The attack murdered 85 people, and injured more than 300. Now, three decades later, the world still remains subject to the reach of Iranian-backed terrorism.
Just last month, as an American Jewish Committee (AJC) Project Interchange delegation of Consuls General was ending their visit to Israel, our group (including one of the authors of this op-ed, Brandon) abruptly received an alert: an Iranian-made Houthi missile was headed for our area and we needed to seek shelter immediately. Once the AJC group had returned from Israel, millions of Israelis were forced into bomb shelters as the Iranian regime launched hundreds of ballistic missiles at civilian targets across the country. Scenes of blown out and destroyed buildings, eerily reminiscent of the AMIA bombing, were once again seared into memory.
The other author of this op-ed, Jacques, is an Argentine Jew. For him, the AMIA bombing — and the ensuing decades long fight for justice — continues to hit close to home.
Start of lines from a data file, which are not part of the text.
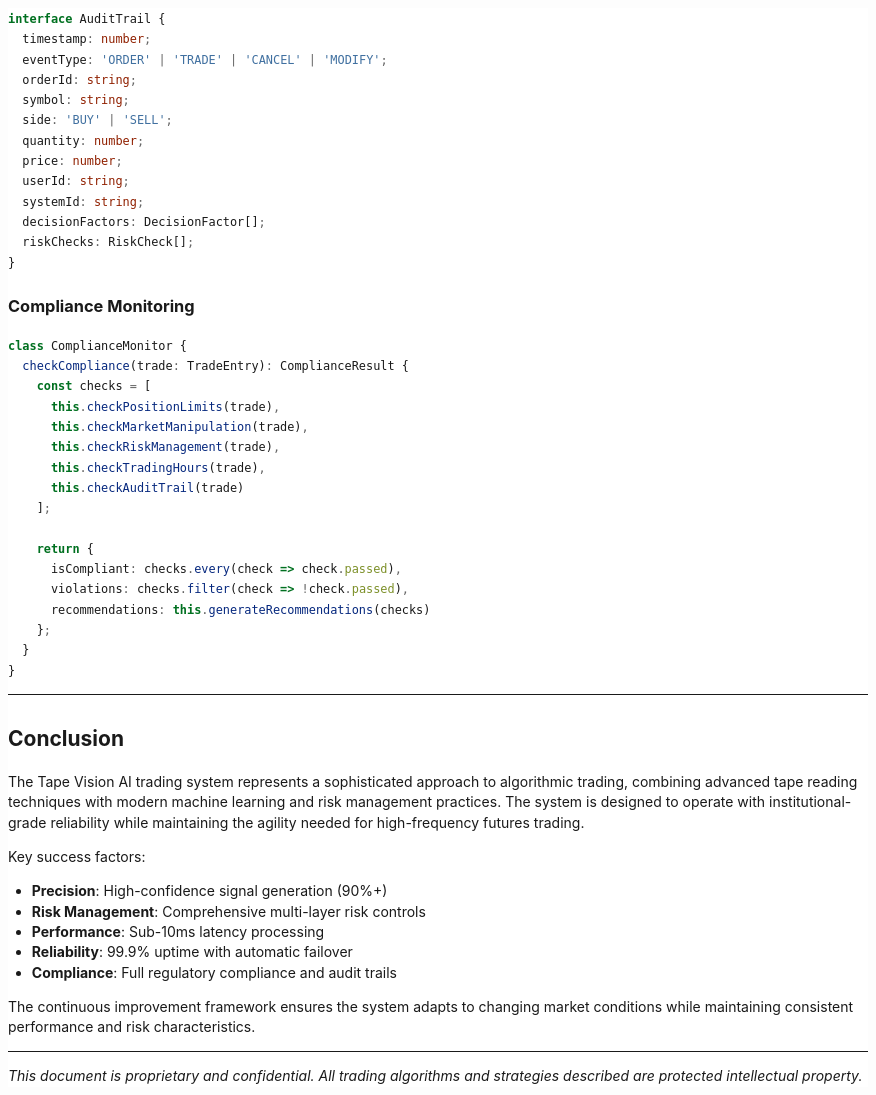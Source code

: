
 ```typescript
interface AuditTrail {
  timestamp: number;
  eventType: 'ORDER' | 'TRADE' | 'CANCEL' | 'MODIFY';
  orderId: string;
  symbol: string;
  side: 'BUY' | 'SELL';
  quantity: number;
  price: number;
  userId: string;
  systemId: string;
  decisionFactors: DecisionFactor[];
  riskChecks: RiskCheck[];
}
```

### Compliance Monitoring

```typescript
class ComplianceMonitor {
  checkCompliance(trade: TradeEntry): ComplianceResult {
    const checks = [
      this.checkPositionLimits(trade),
      this.checkMarketManipulation(trade),
      this.checkRiskManagement(trade),
      this.checkTradingHours(trade),
      this.checkAuditTrail(trade)
    ];
    
    return {
      isCompliant: checks.every(check => check.passed),
      violations: checks.filter(check => !check.passed),
      recommendations: this.generateRecommendations(checks)
    };
  }
}
```

---

## Conclusion

The Tape Vision AI trading system represents a sophisticated approach to algorithmic trading, combining advanced tape reading techniques with modern machine learning and risk management practices. The system is designed to operate with institutional-grade reliability while maintaining the agility needed for high-frequency futures trading.

Key success factors:
- **Precision**: High-confidence signal generation (90%+)
- **Risk Management**: Comprehensive multi-layer risk controls
- **Performance**: Sub-10ms latency processing
- **Reliability**: 99.9% uptime with automatic failover
- **Compliance**: Full regulatory compliance and audit trails

The continuous improvement framework ensures the system adapts to changing market conditions while maintaining consistent performance and risk characteristics.

---

*This document is proprietary and confidential. All trading algorithms and strategies described are protected intellectual property.*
The bombing shattered more than the AMIA building — it shattered the Argentine Jewish community and its sense of security.
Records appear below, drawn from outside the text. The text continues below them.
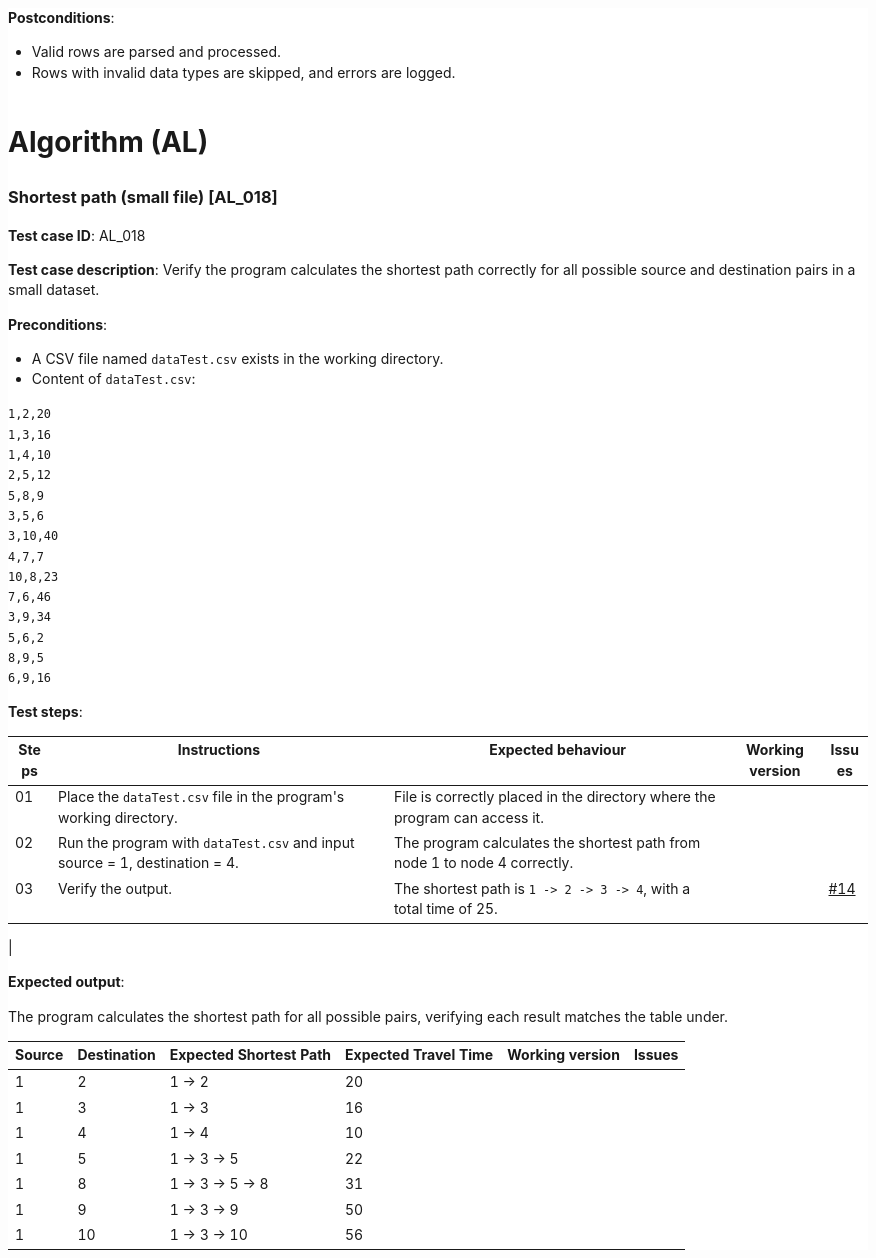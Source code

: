 **Postconditions**:

- Valid rows are parsed and processed.
- Rows with invalid data types are skipped, and errors are logged.

# Algorithm (AL)

### Shortest path (small file) [AL_018]

**Test case ID**: AL_018

**Test case description**: Verify the program calculates the shortest path correctly for all possible source and destination pairs in a small dataset.

**Preconditions**:

- A CSV file named `dataTest.csv` exists in the working directory.
- Content of `dataTest.csv`:

```
1,2,20
1,3,16
1,4,10
2,5,12
5,8,9
3,5,6
3,10,40
4,7,7
10,8,23
7,6,46
3,9,34
5,6,2
8,9,5
6,9,16
```

**Test steps**:

| Steps | Instructions                                                               | Expected behaviour                                                         | Working version | Issues |
| ----- | -------------------------------------------------------------------------- | -------------------------------------------------------------------------- | --------------- | ------ |
| 01    | Place the `dataTest.csv` file in the program's working directory.          | File is correctly placed in the directory where the program can access it. |                 |        |
| 02    | Run the program with `dataTest.csv` and input source = 1, destination = 4. | The program calculates the shortest path from node 1 to node 4 correctly.  |                 |        |
| 03    | Verify the output.                                                         | The shortest path is `1 -> 2 -> 3 -> 4`, with a total time of 25.          |                 |[#14](https://github.com/algosup/2024-2025-project-3-quickest-path-team-4/issues/14)
|

**Expected output**:

The program calculates the shortest path for all possible pairs, verifying each result matches the table under.

|Source|Destination|Expected Shortest Path|Expected Travel Time|Working version|Issues|
|---|---|---|---|---|---|
|1|2|1 -> 2|20|||
|1|3|1 -> 3|16|||
|1|4|1 -> 4|10|||
|1|5|1 -> 3 -> 5|22|||
|1|8|1 -> 3 -> 5 -> 8|31|||
|1|9|1 -> 3 -> 9|50|||
|1|10|1 -> 3 -> 10|56|||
Jacques’ family lived in fear that they too could be the next victims of terror. The AMIA bombing was the single worst act of terrorism against the Jewish people since the Holocaust, a distinction surpassed only by the Iranian regime-backed Hamas slaughter on October 7, 2023.
To this day, those who planned the AMIA bombing are still walking free. In 2024, in a long overdue step, Argentina’s highest federal court officially held the Iranian regime — the world’s leading state sponsor of terrorism — responsible. While this is a key step toward accountability for the Iranian regime’s actions and justice for AMIA’s victims, there is still work to be done.
Following last month’s preemptive military action from both the United States and Israel against Iran’s nuclear program — a regime that has consistently declared, “Death to America, Death to Israel” — Argentine President Javier Milei offered a rare moment of moral clarity in an otherwise foggy global response. In declaring that Israel was “saving Western civilization,” he named what too many other leaders refuse to admit — that Iran’s terrorism knows no borders.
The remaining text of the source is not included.